Le document s'intitule ‘Le commerce portugais au Brésil'. Il est un extrait pris dans un ouvrage dont le titre indiqué à la fin du document est ‘Le voyageur françois, ou la connaissance de l'Ancien et du Nouveau Monde', ‘mis au jour par M. l'abbé Delaporte'. Tome XIII, Paris, 1771'. L'extrait est présenté sous la forme d'une lettre, numérotée ‘CLV' et intitulée ‘suite du Brésil', écrite ‘A San Salvador, ce 12 Mars 1752'.
L'abbé Joseph Delaporte est né en 1713 dans une famille peu aisée où il a reçu malgré tout une bonne éducation, ce qui lui a permis de devenir un prêtre jésuite alors que cette vocation nécessite des vastes connaissances et de la finesse intellectuelle. Peu intéressé par la vie sacerdotale, missionnaire ou cléricale, il est parti pour Paris afin de rechercher la fortune dans l'écriture. Il est devenu d'abord célèbre en tant que critique littéraire avec son ami Fréron, mais il a remporté plus du succès comme compilateur, dans une époque qu'on a appelée plus tard ‘les Lumières'.
Vers le milieu du XVIIIème siècle, la compilation était un style littéraire très apprécié du public lecteur.

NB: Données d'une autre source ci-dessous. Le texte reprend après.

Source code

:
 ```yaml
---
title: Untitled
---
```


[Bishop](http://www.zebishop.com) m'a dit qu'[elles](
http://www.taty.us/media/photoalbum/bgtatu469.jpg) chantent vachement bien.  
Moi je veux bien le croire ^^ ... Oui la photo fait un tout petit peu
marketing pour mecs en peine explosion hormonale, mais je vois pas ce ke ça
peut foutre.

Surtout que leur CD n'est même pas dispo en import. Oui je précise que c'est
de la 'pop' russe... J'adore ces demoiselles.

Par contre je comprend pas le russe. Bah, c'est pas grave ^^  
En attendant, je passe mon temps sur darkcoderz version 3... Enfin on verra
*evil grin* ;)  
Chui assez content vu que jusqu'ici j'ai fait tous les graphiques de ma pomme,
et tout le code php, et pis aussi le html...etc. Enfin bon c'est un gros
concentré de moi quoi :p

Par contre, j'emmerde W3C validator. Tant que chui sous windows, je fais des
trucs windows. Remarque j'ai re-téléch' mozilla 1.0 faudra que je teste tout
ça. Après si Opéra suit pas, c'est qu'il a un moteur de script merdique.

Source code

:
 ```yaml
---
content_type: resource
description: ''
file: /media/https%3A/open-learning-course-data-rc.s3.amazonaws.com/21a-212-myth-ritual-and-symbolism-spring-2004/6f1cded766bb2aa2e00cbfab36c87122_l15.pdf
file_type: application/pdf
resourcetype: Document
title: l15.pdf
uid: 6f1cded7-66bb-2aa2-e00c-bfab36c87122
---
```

Cela consistait à réunir un certain nombre de textes différents mais portant sur le même sujet en les rédigeant à nouveau afin qu'ils forment un tout.
‘Le voyageur françois' est une compilation de nombreux récits de voyage parlant sur de nombreux pays différents du monde, ces récits étant tous présentés comme une suite de lettres envoyées par un seul auteur qui n'est pas nommé et qui est probablement imaginaire, et adressées à une dame peut-être tout aussi fictive.
La compilation a été rédigée entre 1765 et 1795 en 42 volumes dont les 26 premiers ont été écrits par l'abbé Delaporte lui-même pendant la dernière partie de sa vie, car il est mort en 1779. Le style de la fausse correspondance était en vogue à l'époque des Lumières et on l'utilisait souvent comme un moyen détourné de critiquer la société contemporaine.
‘Le commerce portugais au Brésil' nous donne une description relativement détaillée des relations commerciales que la colonie portugaise du Brésil entretenait non seulement avec sa ‘mère patrie', mais aussi avec d'autres puissances européennes. Les sortes de produits ainsi que leurs valeurs nous sont listés avec un certain degré de précision.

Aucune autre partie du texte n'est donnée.